There is an obvious bootstrapping issue (there has to be a compiler for any language you want to compile, including the one your compiler is in), but it's certainly interesting food for thought.


BTW I don't mean to imply that it's a good idea necessarily, just that it is an interesting idea.


Google as a company manufactures hardware, it makes sense to have a machine shop for prototypes.


Google was founded by burners who want to take cool shit to the desert.


They are in the rich people’s glamping camp. They haven’t lifted a finger on the playa, ever.


Google used to indulge employees' interests. They fund, or used to fund, "the generator", a build shop in Reno. I know a Googler who openly worked on a small art project at the office, albeit a small part of the work.

I'm not saying that Google has machine shops purely for burning man.

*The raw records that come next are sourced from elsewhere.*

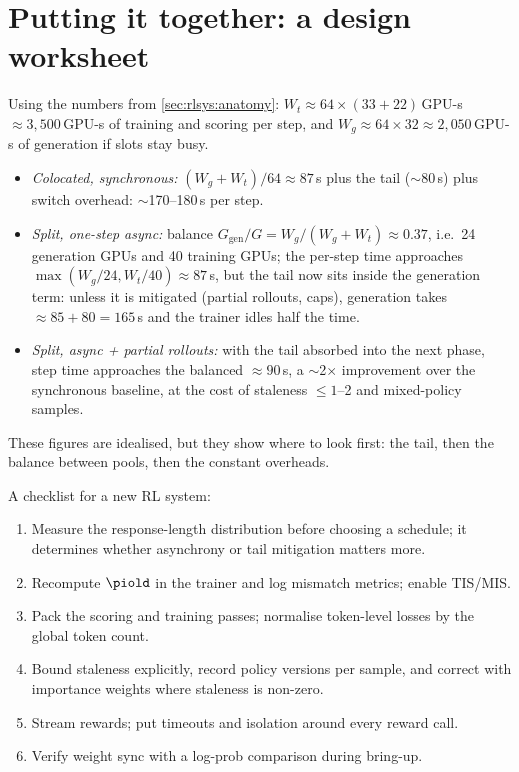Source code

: \section{Putting it together: a design worksheet}\label{sec:rlsys:design}

\begin{napkinmath}
Using the numbers from \cref{sec:rlsys:anatomy}: $W_t \approx 64\times(33+22)$\,GPU-s
$\approx 3{,}500$\,GPU-s of training and scoring per step, and
$W_g \approx 64 \times 32 \approx 2{,}050$\,GPU-s of generation if slots stay busy.
\begin{itemize}
\item \emph{Colocated, synchronous:} $(W_g+W_t)/64 \approx 87$\,s plus the tail ($\sim$80\,s) plus
switch overhead: $\sim$170--180\,s per step.
\item \emph{Split, one-step async:} balance $G_{\text{gen}}/G = W_g/(W_g+W_t)\approx 0.37$,
i.e.\ 24 generation GPUs and 40 training GPUs; the per-step time approaches
$\max(W_g/24, W_t/40)\approx 87$\,s, but the tail now sits inside the generation term: unless it
is mitigated (partial rollouts, caps), generation takes $\approx 85+80 = 165$\,s and the
trainer idles half the time.
\item \emph{Split, async + partial rollouts:} with the tail absorbed into the next phase, step
time approaches the balanced $\approx 90$\,s, a $\sim$2$\times$ improvement over the synchronous
baseline, at the cost of staleness $\le 1$--2 and mixed-policy samples.
\end{itemize}
These figures are idealised, but they show where to look first: the tail, then the balance
between pools, then the constant overheads.
\end{napkinmath}

A checklist for a new RL system:
\begin{enumerate}
\item Measure the response-length distribution before choosing a schedule; it determines
whether asynchrony or tail mitigation matters more.
\item Recompute $\piold$ in the trainer and log mismatch metrics; enable TIS/MIS.
\item Pack the scoring and training passes; normalise token-level losses by the global token
count.
\item Bound staleness explicitly, record policy versions per sample, and correct with
importance weights where staleness is non-zero.
\item Stream rewards; put timeouts and isolation around every reward call.
\item Verify weight sync with a log-prob comparison during bring-up.
\end{enumerate}


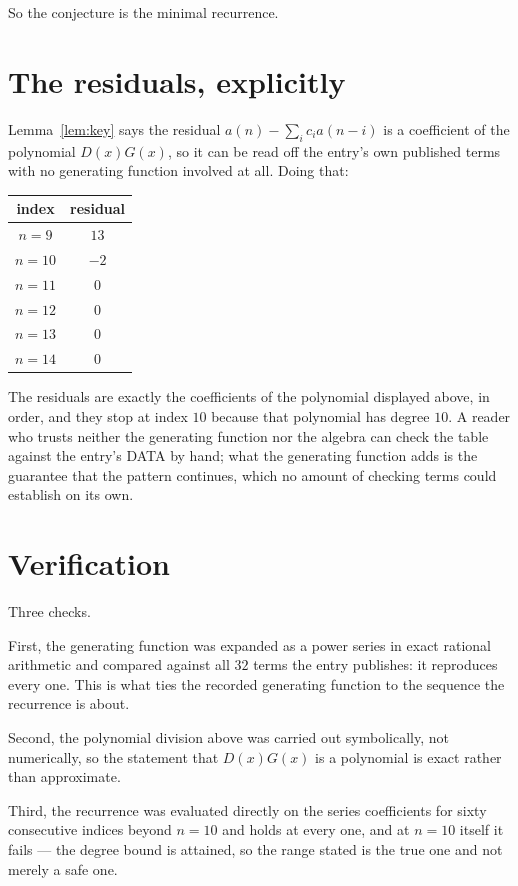 \documentclass[11pt,a4paper]{article}
\theoremstyle{plain}
\theoremstyle{definition}
\begin{document}
So the conjecture is the minimal recurrence.

\section{The residuals, explicitly}

Lemma~\ref{lem:key} says the residual $a(n)-\sum_ic_ia(n-i)$ is a coefficient of the
polynomial $D(x)G(x)$, so it can be read off the entry's own published terms with no
generating function involved at all. Doing that:
\begin{center}
\begin{tabular}{cc}
index & residual \\ \hline
$n=9$ & $13$ \\
$n=10$ & $-2$ \\
$n=11$ & $0$ \\
$n=12$ & $0$ \\
$n=13$ & $0$ \\
$n=14$ & $0$
\end{tabular}
\end{center}
The residuals are exactly the coefficients of the polynomial displayed above, in order, and
they stop at index $10$ because that polynomial has degree $10$. A reader who trusts
neither the generating function nor the algebra can check the table against the entry's DATA
by hand; what the generating function adds is the guarantee that the pattern continues, which
no amount of checking terms could establish on its own.

\section{Verification}

Three checks.

First, the generating function was expanded as a power series in exact rational arithmetic and
compared against all $32$ terms the entry publishes: it reproduces every one. This is
what ties the recorded generating function to the sequence the recurrence is about.

Second, the polynomial division above was carried out symbolically, not numerically, so the
statement that $D(x)G(x)$ is a polynomial is exact rather than approximate.

Third, the recurrence was evaluated directly on the series coefficients for sixty consecutive
indices beyond $n=10$ and holds at every one, and at $n=10$ itself it fails --- the
degree bound is attained, so the range stated is the true one and not merely a safe one.
\end{document}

But I strongly suggest that when the idea has been floated in various locations, one recurring theme is "yeah let's! And let's get some lasers and propane burners!", and I also believe that some managers were thinking "great, this is the culture we want."

The register calls it "the chocolate factory" as a reference to Willy Wonka. Shame they descended into evil.


I don’t mean the rank and file but Page and Brin. They’ve only ever gone the glamping sparkle pony route.

> I'm not saying that Google has machine shops purely for burning man. But I strongly suggest that when the idea has been floated in various locations, one recurring theme is "yeah let's! And let's get some lasers and propane burners!", and I also believe that some managers were thinking "great, this is the culture we want."

There was! It was the predecessor to the Garage. I suspect because the machine shop boys wouldn’t let them use the real toys.